The problem:
Copy each line below holding "tBodyGyroMag".
---*---
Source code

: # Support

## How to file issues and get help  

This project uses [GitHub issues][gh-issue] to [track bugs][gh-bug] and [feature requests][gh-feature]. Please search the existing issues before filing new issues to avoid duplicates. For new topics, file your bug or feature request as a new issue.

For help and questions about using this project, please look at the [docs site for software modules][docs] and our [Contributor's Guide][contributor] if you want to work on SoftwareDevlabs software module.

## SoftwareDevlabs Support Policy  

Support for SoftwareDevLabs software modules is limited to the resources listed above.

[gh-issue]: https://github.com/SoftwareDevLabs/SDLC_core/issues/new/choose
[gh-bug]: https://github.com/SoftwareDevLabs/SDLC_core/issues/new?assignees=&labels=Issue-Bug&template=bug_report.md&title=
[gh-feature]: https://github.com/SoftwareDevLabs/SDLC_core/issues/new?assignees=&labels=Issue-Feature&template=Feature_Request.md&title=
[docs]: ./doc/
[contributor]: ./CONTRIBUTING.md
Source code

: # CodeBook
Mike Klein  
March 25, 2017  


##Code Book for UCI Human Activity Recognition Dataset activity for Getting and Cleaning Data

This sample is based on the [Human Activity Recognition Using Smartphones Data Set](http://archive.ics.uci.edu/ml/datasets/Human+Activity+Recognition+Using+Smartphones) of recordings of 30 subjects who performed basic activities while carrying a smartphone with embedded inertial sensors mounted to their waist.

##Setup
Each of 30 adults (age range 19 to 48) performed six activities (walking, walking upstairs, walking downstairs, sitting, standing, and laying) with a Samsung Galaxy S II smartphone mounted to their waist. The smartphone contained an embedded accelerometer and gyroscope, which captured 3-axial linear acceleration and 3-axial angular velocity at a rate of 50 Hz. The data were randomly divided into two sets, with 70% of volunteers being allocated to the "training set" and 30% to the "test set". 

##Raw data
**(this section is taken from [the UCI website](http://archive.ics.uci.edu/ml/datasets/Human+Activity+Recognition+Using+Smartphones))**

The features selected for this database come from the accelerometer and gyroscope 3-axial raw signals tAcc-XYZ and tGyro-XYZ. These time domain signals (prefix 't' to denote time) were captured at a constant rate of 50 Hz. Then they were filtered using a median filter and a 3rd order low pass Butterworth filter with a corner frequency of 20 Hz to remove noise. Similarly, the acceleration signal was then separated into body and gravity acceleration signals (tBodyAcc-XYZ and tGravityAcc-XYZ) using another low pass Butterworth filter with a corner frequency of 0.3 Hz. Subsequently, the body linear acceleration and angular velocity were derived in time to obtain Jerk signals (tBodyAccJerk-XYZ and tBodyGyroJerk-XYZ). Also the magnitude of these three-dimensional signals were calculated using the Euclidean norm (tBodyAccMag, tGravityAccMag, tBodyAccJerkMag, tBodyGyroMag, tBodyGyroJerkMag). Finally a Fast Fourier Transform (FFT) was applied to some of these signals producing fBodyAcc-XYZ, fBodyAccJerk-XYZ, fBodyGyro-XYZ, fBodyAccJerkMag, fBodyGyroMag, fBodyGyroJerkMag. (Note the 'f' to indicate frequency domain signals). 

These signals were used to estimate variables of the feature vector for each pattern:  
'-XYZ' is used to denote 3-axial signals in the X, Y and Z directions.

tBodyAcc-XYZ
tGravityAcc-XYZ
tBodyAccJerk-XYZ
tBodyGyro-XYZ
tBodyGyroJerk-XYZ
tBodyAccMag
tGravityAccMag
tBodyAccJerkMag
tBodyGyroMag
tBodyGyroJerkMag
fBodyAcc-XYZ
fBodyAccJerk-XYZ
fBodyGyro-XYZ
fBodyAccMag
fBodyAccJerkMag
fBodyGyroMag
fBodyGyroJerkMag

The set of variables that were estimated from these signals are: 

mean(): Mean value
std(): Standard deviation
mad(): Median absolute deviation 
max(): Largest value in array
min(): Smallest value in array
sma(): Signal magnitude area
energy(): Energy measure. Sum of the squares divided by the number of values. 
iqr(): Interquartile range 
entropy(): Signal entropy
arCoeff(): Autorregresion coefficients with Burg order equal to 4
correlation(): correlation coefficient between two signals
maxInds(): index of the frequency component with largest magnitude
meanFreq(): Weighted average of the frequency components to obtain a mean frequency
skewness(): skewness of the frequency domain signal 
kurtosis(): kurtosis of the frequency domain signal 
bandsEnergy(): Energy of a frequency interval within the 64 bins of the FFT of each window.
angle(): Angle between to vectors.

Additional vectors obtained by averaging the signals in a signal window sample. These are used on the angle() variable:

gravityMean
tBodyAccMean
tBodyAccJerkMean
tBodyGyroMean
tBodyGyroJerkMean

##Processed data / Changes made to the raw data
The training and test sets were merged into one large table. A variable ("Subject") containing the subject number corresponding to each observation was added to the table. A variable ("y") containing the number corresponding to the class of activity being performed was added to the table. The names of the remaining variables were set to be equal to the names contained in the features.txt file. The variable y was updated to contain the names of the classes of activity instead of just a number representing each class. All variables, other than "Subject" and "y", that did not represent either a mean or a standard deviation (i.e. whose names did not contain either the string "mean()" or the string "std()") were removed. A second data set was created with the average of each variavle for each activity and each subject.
---*---
Exercise output:
The features selected for this database come from the accelerometer and gyroscope 3-axial raw signals tAcc-XYZ and tGyro-XYZ. These time domain signals (prefix 't' to denote time) were captured at a constant rate of 50 Hz. Then they were filtered using a median filter and a 3rd order low pass Butterworth filter with a corner frequency of 20 Hz to remove noise. Similarly, the acceleration signal was then separated into body and gravity acceleration signals (tBodyAcc-XYZ and tGravityAcc-XYZ) using another low pass Butterworth filter with a corner frequency of 0.3 Hz. Subsequently, the body linear acceleration and angular velocity were derived in time to obtain Jerk signals (tBodyAccJerk-XYZ and tBodyGyroJerk-XYZ). Also the magnitude of these three-dimensional signals were calculated using the Euclidean norm (tBodyAccMag, tGravityAccMag, tBodyAccJerkMag, tBodyGyroMag, tBodyGyroJerkMag). Finally a Fast Fourier Transform (FFT) was applied to some of these signals producing fBodyAcc-XYZ, fBodyAccJerk-XYZ, fBodyGyro-XYZ, fBodyAccJerkMag, fBodyGyroMag, fBodyGyroJerkMag. (Note the 'f' to indicate frequency domain signals). 
tBodyGyroMag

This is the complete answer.